The dev version of ggdist
is needed to run this example. Install it
with:
remotes::install_github("mjskay/ggdist")
These libraries are needed:
library(systemfonts)
library(ggplot2)
library(ggdist)
theme_set(theme_ggdist())
knitr::opts_chunk$set(dev = "png", dev.args = list(png = list(type = "cairo")))
Download the Wee People font:
download.file(
url = "https://github.com/propublica/weepeople/raw/master/weepeople.ttf",
destfile = "weepeople.ttf"
)
And register it so we can use it with family = "weepeople"
:
register_font(
name = "weepeople",
plain = "weepeople.ttf"
)
An example with raw data using geom_dots()
:
set.seed(1234)
df = data.frame(
x = qnorm(ppoints(100), 1:2),
set = c("a", "b"),
icon = factor(sample(52, 100, replace = TRUE))
)
# the lower and upper case letters in the Wee People font are people:
people = c(letters, toupper(letters))
df |>
ggplot(aes(x = x, y = set, group = set, shape = icon)) +
geom_dots(family = "weepeople") +
scale_shape_manual(values = people, guide = "none")

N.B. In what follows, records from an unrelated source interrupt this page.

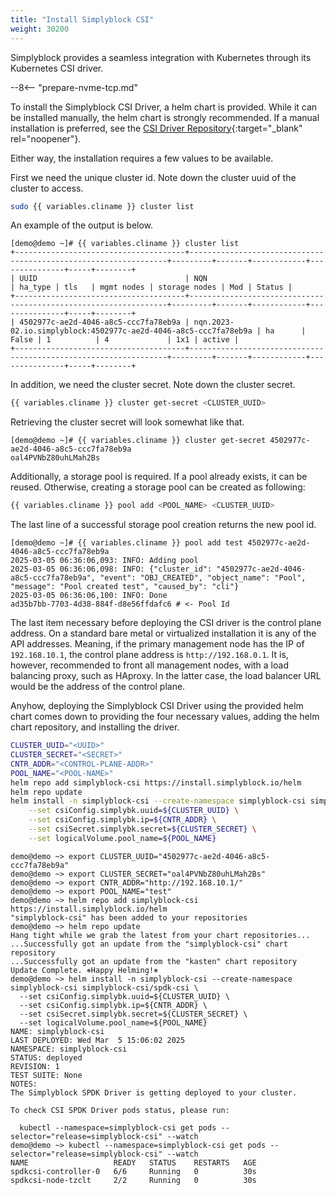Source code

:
 ```yaml
---
title: "Install Simplyblock CSI"
weight: 30200
---
```


Simplyblock provides a seamless integration with Kubernetes through its Kubernetes CSI driver.

--8<-- "prepare-nvme-tcp.md"

To install the Simplyblock CSI Driver, a helm chart is provided. While it can be installed manually, the helm chart is
strongly recommended. If a manual installation is preferred, see the
[CSI Driver Repository](https://github.com/simplyblock-io/simplyblock-csi/blob/master/docs/install-simplyblock-csi-driver.md){:target="_blank" rel="noopener"}. 

Either way, the installation requires a few values to be available.

First we need the unique cluster id. Note down the cluster uuid of the cluster to access.

```bash title="Retrieving the Cluster UUID"
sudo {{ variables.cliname }} cluster list
```

An example of the output is below.

```plain title="Example output of a cluster listing"
[demo@demo ~]# {{ variables.cliname }} cluster list
+--------------------------------------+-----------------------------------------------------------------+---------+-------+------------+---------------+-----+--------+
| UUID                                 | NQN                                                             | ha_type | tls   | mgmt nodes | storage nodes | Mod | Status |
+--------------------------------------+-----------------------------------------------------------------+---------+-------+------------+---------------+-----+--------+
| 4502977c-ae2d-4046-a8c5-ccc7fa78eb9a | nqn.2023-02.io.simplyblock:4502977c-ae2d-4046-a8c5-ccc7fa78eb9a | ha      | False | 1          | 4             | 1x1 | active |
+--------------------------------------+-----------------------------------------------------------------+---------+-------+------------+---------------+-----+--------+
```

In addition, we need the cluster secret. Note down the cluster secret.

```bash title="Retrieve the Cluster Secret"
{{ variables.cliname }} cluster get-secret <CLUSTER_UUID>
```

Retrieving the cluster secret will look somewhat like that.

```plain title="Example output of retrieving a cluster secret"
[demo@demo ~]# {{ variables.cliname }} cluster get-secret 4502977c-ae2d-4046-a8c5-ccc7fa78eb9a
oal4PVNbZ80uhLMah2Bs
```

Additionally, a storage pool is required. If a pool already exists, it can be reused. Otherwise, creating a storage
pool can be created as following:

```bash title="Create a Storage Pool"
{{ variables.cliname }} pool add <POOL_NAME> <CLUSTER_UUID>
```

The last line of a successful storage pool creation returns the new pool id.

```plain title="Example output of creating a storage pool"
[demo@demo ~]# {{ variables.cliname }} pool add test 4502977c-ae2d-4046-a8c5-ccc7fa78eb9a
2025-03-05 06:36:06,093: INFO: Adding pool
2025-03-05 06:36:06,098: INFO: {"cluster_id": "4502977c-ae2d-4046-a8c5-ccc7fa78eb9a", "event": "OBJ_CREATED", "object_name": "Pool", "message": "Pool created test", "caused_by": "cli"}
2025-03-05 06:36:06,100: INFO: Done
ad35b7bb-7703-4d38-884f-d8e56ffdafc6 # <- Pool Id
```

The last item necessary before deploying the CSI driver is the control plane address. On a standard bare metal or
virtualized installation it is any of the API addresses. Meaning, if the primary management node has the IP of
`192.168.10.1`, the control plane address is `http://192.168.0.1`. It is, however, recommended to front all management
nodes, with a load balancing proxy, such as HAproxy. In the latter case, the load balancer URL would be the address of
the control plane.

Anyhow, deploying the Simplyblock CSI Driver using the provided helm chart comes down to providing the four necessary
values, adding the helm chart repository, and installing the driver.

```bash title="Install Simplyblock's CSI Driver"
CLUSTER_UUID="<UUID>"
CLUSTER_SECRET="<SECRET>"
CNTR_ADDR="<CONTROL-PLANE-ADDR>"
POOL_NAME="<POOL-NAME>"
helm repo add simplyblock-csi https://install.simplyblock.io/helm
helm repo update
helm install -n simplyblock-csi --create-namespace simplyblock-csi simplyblock-csi/spdk-csi \
    --set csiConfig.simplybk.uuid=${CLUSTER_UUID} \
    --set csiConfig.simplybk.ip=${CNTR_ADDR} \
    --set csiSecret.simplybk.secret=${CLUSTER_SECRET} \
    --set logicalVolume.pool_name=${POOL_NAME}
```

```plain title="Example output of the CSI driver deployment"
demo@demo ~> export CLUSTER_UUID="4502977c-ae2d-4046-a8c5-ccc7fa78eb9a"
demo@demo ~> export CLUSTER_SECRET="oal4PVNbZ80uhLMah2Bs"
demo@demo ~> export CNTR_ADDR="http://192.168.10.1/"
demo@demo ~> export POOL_NAME="test"
demo@demo ~> helm repo add simplyblock-csi https://install.simplyblock.io/helm
"simplyblock-csi" has been added to your repositories
demo@demo ~> helm repo update
Hang tight while we grab the latest from your chart repositories...
...Successfully got an update from the "simplyblock-csi" chart repository
...Successfully got an update from the "kasten" chart repository
Update Complete. ⎈Happy Helming!⎈
demo@demo ~> helm install -n simplyblock-csi --create-namespace simplyblock-csi simplyblock-csi/spdk-csi \
  --set csiConfig.simplybk.uuid=${CLUSTER_UUID} \
  --set csiConfig.simplybk.ip=${CNTR_ADDR} \
  --set csiSecret.simplybk.secret=${CLUSTER_SECRET} \
  --set logicalVolume.pool_name=${POOL_NAME}
NAME: simplyblock-csi
LAST DEPLOYED: Wed Mar  5 15:06:02 2025
NAMESPACE: simplyblock-csi
STATUS: deployed
REVISION: 1
TEST SUITE: None
NOTES:
The Simplyblock SPDK Driver is getting deployed to your cluster.

To check CSI SPDK Driver pods status, please run:

  kubectl --namespace=simplyblock-csi get pods --selector="release=simplyblock-csi" --watch
demo@demo ~> kubectl --namespace=simplyblock-csi get pods --selector="release=simplyblock-csi" --watch
NAME                   READY   STATUS    RESTARTS   AGE
spdkcsi-controller-0   6/6     Running   0          30s
spdkcsi-node-tzclt     2/2     Running   0          30s
```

Notice how the people are spaced out horizontally. This is because
compared to normal dots, which have a square aspect ratio, they are
quite tall. With geom_dots()
, stackratio
determines vertical
stacking and dotsize
horizontal spacing, so if we increase dotsize
we can make them be spaced closer together (fortunately the automatic
bin width selection algorithm will account for this and adjust binwidth
accordingly):
df |>
ggplot(aes(x = x, y = set, group = set, shape = icon)) +
geom_dots(family = "weepeople", dotsize = 2.4) +
scale_shape_manual(values = people, guide = "none")
We can also make it feel a bit more organic using the "swarm"
layout:
df |>
ggplot(aes(x = x, y = set, group = set, shape = icon, color = x > 0)) +
geom_dots(family = "weepeople", dotsize = 2.4, layout = "swarm")+#, binwidth = 0.145) +
scale_shape_manual(values = people, guide = "none") +
scale_color_brewer(palette = "Set1", guide = "none")
For completeness, an example with an analytical distribution using
stat_dots()
:
data.frame(x = distributional::dist_normal(0,1)) |>
ggplot(aes(xdist = x, shape = stat(factor(1:50)))) +
stat_dots(quantiles = 50, family = "weepeople", dotsize = 2.4) +
scale_shape_manual(values = people, guide = "none")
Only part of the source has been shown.